The hon. Member for West Middlesbrough (Mr. T. Thomson) gave his own town as an instance, and if you take the town of Derby and many other towns that have spent thousands of pounds in recent years in having their boroughs reassessed, to transfer this burden from one form of property to another must of necessity mean that the small property owners must pay a higher rate and, therefore, a higher rent, and to that extent the purchasing power of the working class is again going to be diminished, and they will not in consequence be able to purchase the quantity of goods which they are at present capable of purchasing. For that reason, I hope that the Clause now before the House will be rejected, because we have found, after the various discussions which have taken place on this question, that in many of the boroughs, instead of the theory that the industrialists pay a larger proportion of the rates being borne out, it has now been ascertained that the small cottage property and the resident population pay infinitely more than the industrialists.

Therefore, I hope that not only our side of the House, but the other side too, will vote against the Clause, because many of the towns where rating of machinery has taken place have not been boroughs that have been dominated by Labour. The town of Derby is in the main dominated by Members of the party opposite, but they have rated machinery because they have been convinced that it is a fairer proposition, and it is not only the Labour party that is pushing this question. Parties who have looked at the question of rating fairly and at the interests of the country as distinct from a sectional point of view have come to the conclusion that machinery as an improvement has as much right to bear its quota of rates as any-other form of improvement.
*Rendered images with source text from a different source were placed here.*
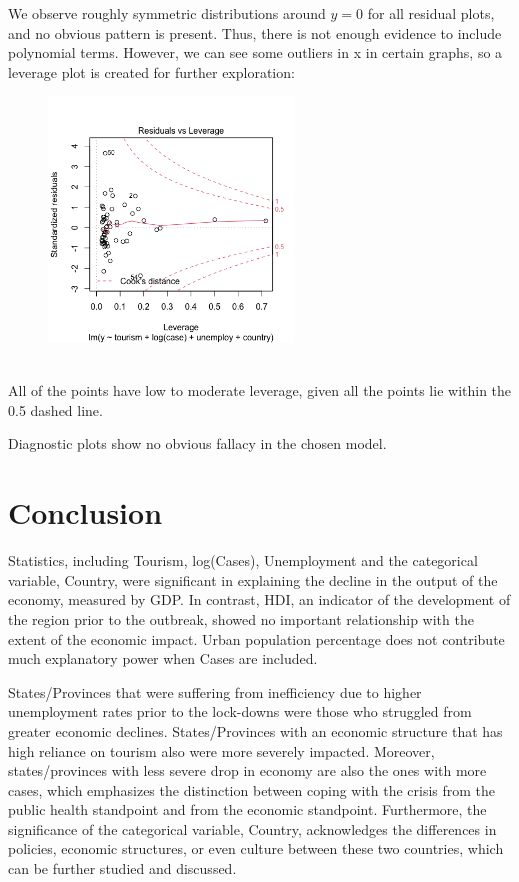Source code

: \documentclass{article}
\begin{document}
We observe roughly symmetric distributions around $y = 0$ for all residual plots, and no obvious pattern is present. Thus, there is not enough evidence to include polynomial terms. However, we can see some outliers in x in certain graphs, so a leverage plot is created for further exploration:
\begin{figure}[H]
\centering
\begin{minipage}{.5\textwidth}
  \centering
  \includegraphics[width= 6.5cm]{leverage.png}
  \label{fig:leverage}
\end{minipage}%
\end{figure}\\
All of the points have low to moderate leverage, given all the points lie within the 0.5 dashed line.

Diagnostic plots show no obvious fallacy in the chosen model. 

\newpage
\maketitle
\section{Conclusion} 

Statistics, including Tourism, log(Cases), Unemployment and the categorical variable, Country, were significant in explaining the decline in the output of the economy, measured by GDP. In contrast, HDI, an indicator of the development of the region prior to the outbreak, showed no important relationship with the extent of the economic impact. Urban population percentage does not contribute much explanatory power when Cases are included. 

States/Provinces that were suffering from inefficiency due to higher unemployment rates prior to the lock-downs were those who struggled from greater economic declines. States/Provinces with an economic structure that has high reliance on tourism also were more severely impacted. Moreover, states/provinces with less severe drop in economy are also the ones with more cases, which emphasizes the distinction between coping with the crisis from the public health standpoint and from the economic standpoint. Furthermore, the significance of the categorical variable, Country, acknowledges the differences in policies, economic structures, or even culture between these two countries, which can be further studied and discussed.
\end{document}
The PARLIAMENTARY SECRETARY to the MINISTRY of HEALTH (Sir Kingsley Wood)

I want, if I may, as we are now reaching the conclusion of our discussion, to say a few words upon one or two matters that have been mentioned in the course of the Debate, and to state my own personal views on this question. The first observation I wish to make—and I hope I shall get the assent of most Members of the House to it—is that the present condition obviously cannot remain as it is. I know of nothing at the present time, if you will examine the various positions which have been taken up by different rating authorities up and down the country, some doing one thing and some another, that is so intolerable and unjust for the manufacturers of this country as this question of the rating of machinery. It was as long ago as 1901 that a Royal Commission stated that the present position, owing to the divergence in practice, was most unfair and quite impossible, and when the last Departmental Committee examined into the situation they came to exactly the same conclusion as the Royal Commission had done many years before.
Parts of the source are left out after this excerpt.